→ **Records excerpted from a collection**
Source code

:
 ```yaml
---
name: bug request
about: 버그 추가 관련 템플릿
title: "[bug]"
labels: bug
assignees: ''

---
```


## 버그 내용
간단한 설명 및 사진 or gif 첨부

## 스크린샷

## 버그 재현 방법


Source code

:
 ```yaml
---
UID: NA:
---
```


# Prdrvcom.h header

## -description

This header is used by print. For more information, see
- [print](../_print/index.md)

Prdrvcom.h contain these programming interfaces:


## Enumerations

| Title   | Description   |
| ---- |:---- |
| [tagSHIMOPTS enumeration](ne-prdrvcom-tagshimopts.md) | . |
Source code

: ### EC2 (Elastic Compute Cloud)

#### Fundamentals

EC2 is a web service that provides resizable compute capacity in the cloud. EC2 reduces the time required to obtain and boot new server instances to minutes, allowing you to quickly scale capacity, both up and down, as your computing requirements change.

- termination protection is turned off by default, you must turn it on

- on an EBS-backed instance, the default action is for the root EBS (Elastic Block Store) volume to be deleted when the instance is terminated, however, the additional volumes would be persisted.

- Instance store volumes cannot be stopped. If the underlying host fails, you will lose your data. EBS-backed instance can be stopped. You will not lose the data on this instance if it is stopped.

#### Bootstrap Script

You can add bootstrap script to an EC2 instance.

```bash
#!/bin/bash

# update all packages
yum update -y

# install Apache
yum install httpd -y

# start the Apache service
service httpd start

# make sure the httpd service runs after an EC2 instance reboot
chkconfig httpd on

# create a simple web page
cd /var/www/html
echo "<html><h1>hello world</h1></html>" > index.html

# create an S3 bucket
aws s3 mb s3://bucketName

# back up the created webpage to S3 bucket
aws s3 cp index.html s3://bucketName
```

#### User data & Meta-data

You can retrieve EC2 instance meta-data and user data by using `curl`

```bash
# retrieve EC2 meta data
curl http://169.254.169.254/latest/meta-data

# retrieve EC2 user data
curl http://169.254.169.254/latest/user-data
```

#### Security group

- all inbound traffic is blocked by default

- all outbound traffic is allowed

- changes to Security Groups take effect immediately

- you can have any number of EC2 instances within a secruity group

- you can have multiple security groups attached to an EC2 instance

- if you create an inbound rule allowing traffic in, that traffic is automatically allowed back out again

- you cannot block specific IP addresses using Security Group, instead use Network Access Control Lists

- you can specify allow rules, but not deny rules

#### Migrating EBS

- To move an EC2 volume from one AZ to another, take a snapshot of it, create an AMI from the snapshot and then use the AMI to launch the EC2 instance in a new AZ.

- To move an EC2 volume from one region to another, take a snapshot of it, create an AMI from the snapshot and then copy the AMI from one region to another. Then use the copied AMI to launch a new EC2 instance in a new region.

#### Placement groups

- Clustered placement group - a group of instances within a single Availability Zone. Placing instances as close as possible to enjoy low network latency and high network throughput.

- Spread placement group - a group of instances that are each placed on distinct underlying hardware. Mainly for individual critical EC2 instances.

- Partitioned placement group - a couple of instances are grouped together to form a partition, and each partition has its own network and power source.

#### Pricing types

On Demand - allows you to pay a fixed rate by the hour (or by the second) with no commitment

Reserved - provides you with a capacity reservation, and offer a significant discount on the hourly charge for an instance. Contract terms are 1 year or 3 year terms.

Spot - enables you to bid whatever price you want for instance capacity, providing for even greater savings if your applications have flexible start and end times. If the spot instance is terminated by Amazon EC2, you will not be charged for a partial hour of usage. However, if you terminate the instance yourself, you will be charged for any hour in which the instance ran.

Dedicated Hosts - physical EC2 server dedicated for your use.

→ **YOUR INSTRUCTIONS**
Look above for the line holding "#### User data & Meta-data", then set down exactly that line and every line after it up to and including the line holding "- all outbound traffic is allowed", with nothing else.

→ **SOLUTION TO THIS TASK**
#### User data & Meta-data

You can retrieve EC2 instance meta-data and user data by using `curl`

```bash
# retrieve EC2 meta data
curl http://169.254.169.254/latest/meta-data

# retrieve EC2 user data
curl http://169.254.169.254/latest/user-data
```

#### Security group

- all inbound traffic is blocked by default

- all outbound traffic is allowed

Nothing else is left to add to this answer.